:: YOUR OBJECTIVE ::
If a line in the data below contains the word "GetConnectID", copy it out.

:: Saved data entries ::
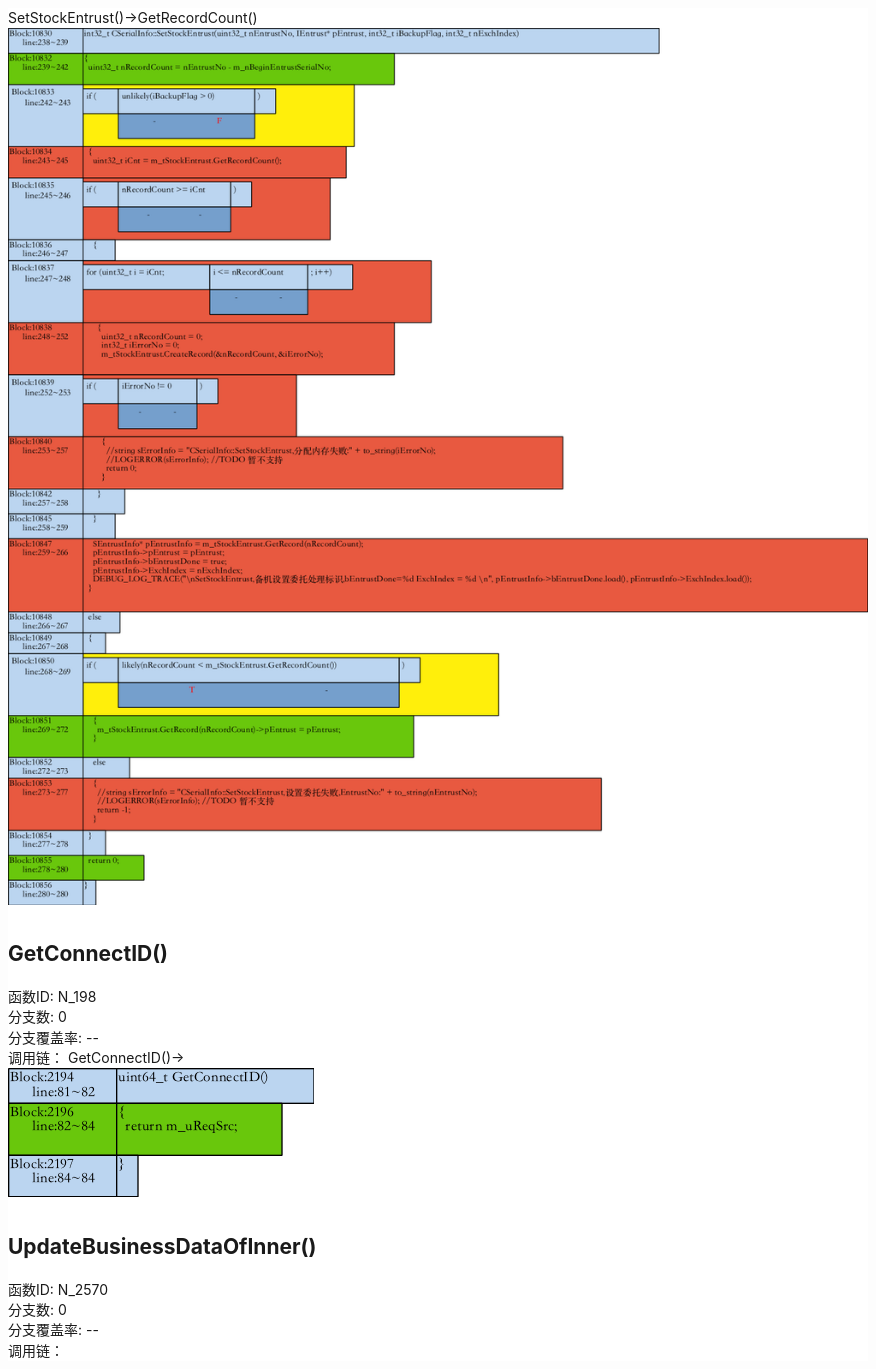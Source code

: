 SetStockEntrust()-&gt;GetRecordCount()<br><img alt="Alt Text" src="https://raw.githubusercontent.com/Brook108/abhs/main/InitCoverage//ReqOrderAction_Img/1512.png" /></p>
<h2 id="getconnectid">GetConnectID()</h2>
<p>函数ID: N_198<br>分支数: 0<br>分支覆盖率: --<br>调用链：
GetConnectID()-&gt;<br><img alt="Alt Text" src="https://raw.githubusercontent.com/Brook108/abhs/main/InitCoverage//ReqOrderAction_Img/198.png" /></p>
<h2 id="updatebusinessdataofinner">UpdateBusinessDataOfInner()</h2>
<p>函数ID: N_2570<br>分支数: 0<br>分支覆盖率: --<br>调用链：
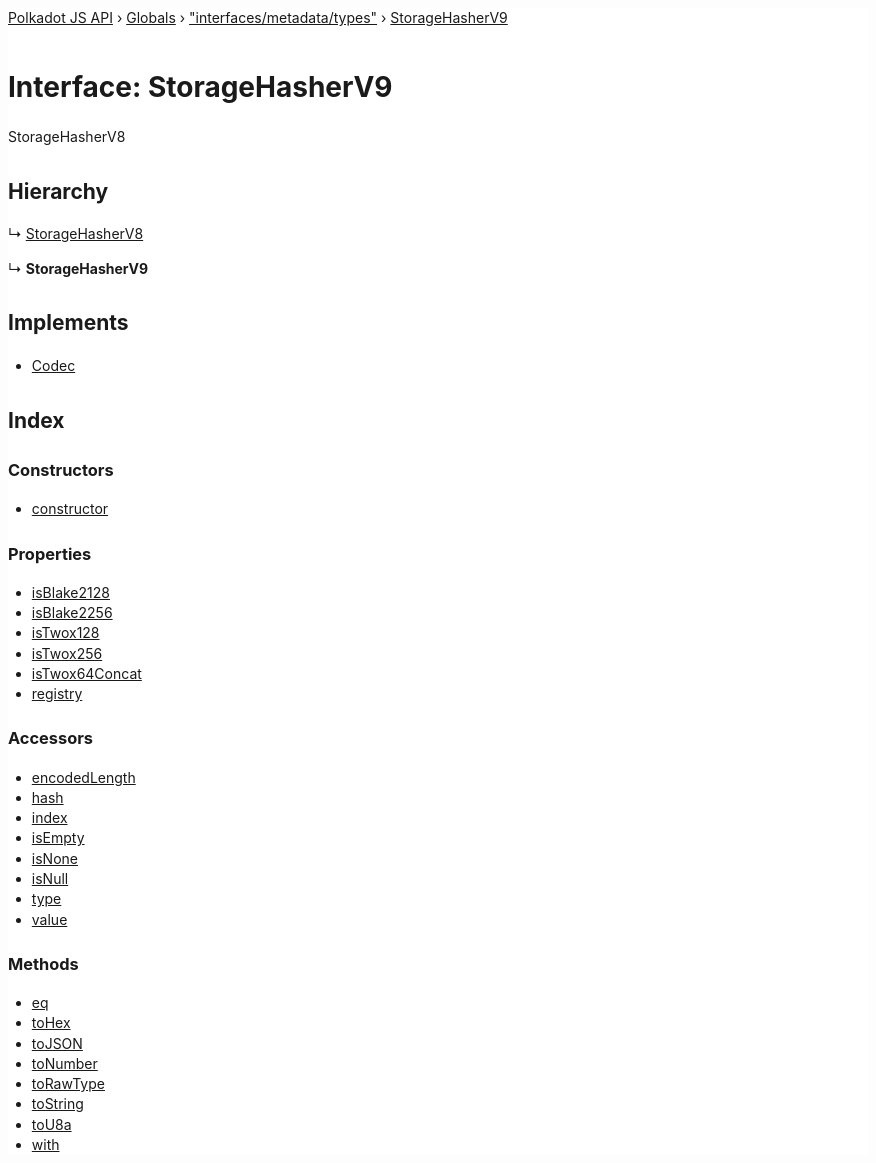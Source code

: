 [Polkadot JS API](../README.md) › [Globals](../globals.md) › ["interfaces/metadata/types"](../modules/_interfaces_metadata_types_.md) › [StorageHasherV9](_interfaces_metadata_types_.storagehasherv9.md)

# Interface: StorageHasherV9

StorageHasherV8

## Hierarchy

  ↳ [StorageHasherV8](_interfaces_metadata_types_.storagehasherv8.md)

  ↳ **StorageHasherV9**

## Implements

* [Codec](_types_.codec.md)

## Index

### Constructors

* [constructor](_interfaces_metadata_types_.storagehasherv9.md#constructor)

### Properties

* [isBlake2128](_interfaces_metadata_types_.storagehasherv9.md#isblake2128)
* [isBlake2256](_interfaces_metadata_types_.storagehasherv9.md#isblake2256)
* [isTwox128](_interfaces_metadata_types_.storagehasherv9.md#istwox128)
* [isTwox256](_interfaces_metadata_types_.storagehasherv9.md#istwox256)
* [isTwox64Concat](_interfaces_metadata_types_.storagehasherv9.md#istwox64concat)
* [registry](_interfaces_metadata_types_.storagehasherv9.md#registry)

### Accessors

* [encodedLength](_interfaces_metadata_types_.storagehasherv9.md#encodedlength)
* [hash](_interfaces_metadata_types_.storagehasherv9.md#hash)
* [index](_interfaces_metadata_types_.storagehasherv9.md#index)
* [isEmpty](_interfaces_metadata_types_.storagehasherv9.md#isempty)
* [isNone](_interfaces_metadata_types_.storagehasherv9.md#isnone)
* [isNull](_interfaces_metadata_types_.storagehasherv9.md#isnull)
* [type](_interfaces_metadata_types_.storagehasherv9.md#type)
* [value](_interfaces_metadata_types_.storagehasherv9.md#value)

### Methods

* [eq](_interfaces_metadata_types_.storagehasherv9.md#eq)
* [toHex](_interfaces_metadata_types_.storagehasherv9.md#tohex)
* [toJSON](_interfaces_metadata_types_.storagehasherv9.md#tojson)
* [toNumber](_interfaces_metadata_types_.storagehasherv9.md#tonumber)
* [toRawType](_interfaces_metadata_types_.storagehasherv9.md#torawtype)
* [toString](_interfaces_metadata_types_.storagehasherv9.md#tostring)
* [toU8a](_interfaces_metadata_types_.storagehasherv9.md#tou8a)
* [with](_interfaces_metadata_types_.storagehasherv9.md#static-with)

:: OUTPUT FOR THIS EXERCISE ::
<h2 id="getconnectid">GetConnectID()</h2>
GetConnectID()-&gt;<br><img alt="Alt Text" src="https://raw.githubusercontent.com/Brook108/abhs/main/InitCoverage//ReqOrderAction_Img/198.png" /></p>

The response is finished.